Procurou por uma companheira. Foi uma tarefa fácil, pois ele além de ter bens
era um homem ainda jovem e bonito. Encontrou uma viúva com duas filhas.
Casou-se com ela. No inicio a madrasta e suas filhas pareciam gentis, mas...
escondiam corações secos de amor. E a vida da jovem Vassalisa tornou-se um
horror.
Vassilisa
era a menina mais linda da aldeia, o que causava ciúmes tanto na madrasta como
nas irmãs. Vassalisa tornou-se, na ausência do pai, uma serviçal das três
desalmadas.
O
mercador precisou viajar para longe e a madrasta aproveitou e mudou-se
para uma casa bem próxima a grande floresta, onde morava a bruxa Baba
Yaga. Ninguém conseguia chegar próximo a cabana que girava sozinha sob pés de
galinha. Caveiras enfeitavam suas paredes, mostrando que humanos haviam sido
devorados pela bruxa, como se fossem galinhas.
A
malvada madrasta mandava a menina repetidamente à floresta. Vassalisa voltava
porque a boneca mostrava-lhe o caminho. Um dia as três malvadas combinaram de
deixar o fogo da casa se apagar, para fazer Vassalisa entrar na floresta e
pedir fogo para Baba Yaga. Assim seria morta e comida pela bruxa. E naquela
noite, quando Vassalisa voltou para casa, depois de catar lenha, a casa estava
às escuras. Ela estranhou mas a madrasta lhe disse que ela era a única
que poderia ir a floresta e pedir uma brasa à bruxa.
Vassalisa
foi para seu quartinho, ofereceu alimento à boneca e pediu sua ajuda. Seu
conselho foi para entrar na floresta levando-a sempre consigo, pois assim
estaria protegida.
E
assim Vassalisa fez. A floresta estava mais escura ainda. Os gravetos estalavam
sob seus pés e a jovem tremia de medo. De repente, um cavaleiro passou por ela;
seu rosto era branco e seu galopante cavalo, também branco. E o dia nasceu.

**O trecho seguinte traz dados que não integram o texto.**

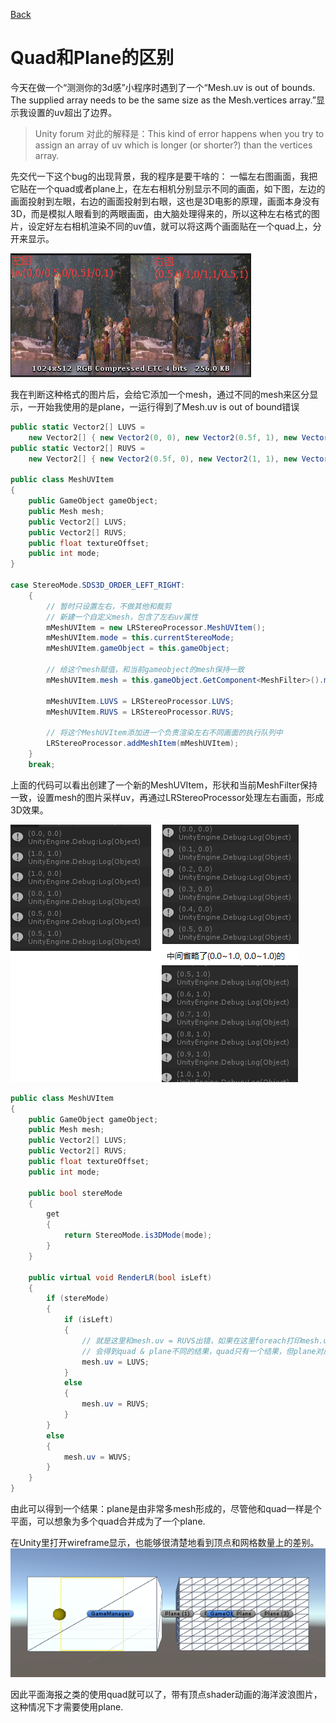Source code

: [Back](index.md)

# Quad和Plane的区别

今天在做一个“测测你的3d感”小程序时遇到了一个“Mesh.uv is out of bounds. The supplied array needs to be the same size as the Mesh.vertices array.”显示我设置的uv超出了边界。

> Unity forum 对此的解释是：This kind of error happens when you try to assign an array of uv which is longer (or shorter?) than the vertices array.   

先交代一下这个bug的出现背景，我的程序是要干啥的：
一幅左右图画面，我把它贴在一个quad或者plane上，在左右相机分别显示不同的画面，如下图，左边的画面投射到左眼，右边的画面投射到右眼，这也是3D电影的原理，画面本身没有3D，而是模拟人眼看到的两眼画面，由大脑处理得来的，所以这种左右格式的图片，设定好左右相机渲染不同的uv值，就可以将这两个画面贴在一个quad上，分开来显示。

![左右图](Images/lr_photo.png)

我在判断这种格式的图片后，会给它添加一个mesh，通过不同的mesh来区分显示，一开始我使用的是plane，一运行得到了Mesh.uv is out of bound错误

``` csharp
public static Vector2[] LUVS = 
	new Vector2[] { new Vector2(0, 0), new Vector2(0.5f, 1), new Vector2(0.5f, 0), new Vector2(0, 1) };      // 左 1/2
public static Vector2[] RUVS = 
	new Vector2[] { new Vector2(0.5f, 0), new Vector2(1, 1), new Vector2(1, 0), new Vector2(0.5f, 1) };      // 右 1/2

public class MeshUVItem
{
    public GameObject gameObject;
    public Mesh mesh;
    public Vector2[] LUVS;
    public Vector2[] RUVS;
    public float textureOffset;
    public int mode;
}

case StereoMode.SDS3D_ORDER_LEFT_RIGHT:
    {
        // 暂时只设置左右，不做其他和裁剪
        // 新建一个自定义mesh，包含了左右uv属性
        mMeshUVItem = new LRStereoProcessor.MeshUVItem();
        mMeshUVItem.mode = this.currentStereoMode;
        mMeshUVItem.gameObject = this.gameObject;

        // 给这个mesh赋值，和当前gameobject的mesh保持一致
        mMeshUVItem.mesh = this.gameObject.GetComponent<MeshFilter>().mesh;

        mMeshUVItem.LUVS = LRStereoProcessor.LUVS;
        mMeshUVItem.RUVS = LRStereoProcessor.RUVS;

    	// 将这个MeshUVItem添加进一个负责渲染左右不同画面的执行队列中
        LRStereoProcessor.addMeshItem(mMeshUVItem);
    }
    break;

```

上面的代码可以看出创建了一个新的MeshUVItem，形状和当前MeshFilter保持一致，设置mesh的图片采样uv，再通过LRStereoProcessor处理左右画面，形成3D效果。

![quad plane的uv差别](Images/quad_plane_uvs.png)

``` csharp
public class MeshUVItem
{
    public GameObject gameObject;
    public Mesh mesh;
    public Vector2[] LUVS;
    public Vector2[] RUVS;
    public float textureOffset;
    public int mode;

    public bool stereMode
    {
        get
        {
            return StereoMode.is3DMode(mode);
        }
    }

    public virtual void RenderLR(bool isLeft)
    {
        if (stereMode)
        {
            if (isLeft)
            {
            	// 就是这里和mesh.uv = RUVS出错，如果在这里foreach打印mesh.uv
            	// 会得到quad & plane不同的结果，quad只有一个结果，但plane对应的很多            	
                mesh.uv = LUVS;
            }
            else
            {
                mesh.uv = RUVS;
            }
        }
        else
        {
            mesh.uv = WUVS;
        }
    }
}

```

由此可以得到一个结果：plane是由非常多mesh形成的，尽管他和quad一样是个平面，可以想象为多个quad合并成为了一个plane.

在Unity里打开wireframe显示，也能够很清楚地看到顶点和网格数量上的差别。
![quad plane Unity网格图](Images/quad_plane_difference_mesh.png)

因此平面海报之类的使用quad就可以了，带有顶点shader动画的海洋波浪图片，这种情况下才需要使用plane.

Mais adiante, um homem de vermelho passou montado num cavalo vermelho. E o sol
apareceu. Vassalisa caminhou muito e chegou próximo a cabana da Baba Yaga. Um
cavaleiro vestido de negro trotando um cavalo negro apareceu. As caveiras e os
ossos ao redor da cabana se iluminaram ao mesmo tempo. A noite chegou.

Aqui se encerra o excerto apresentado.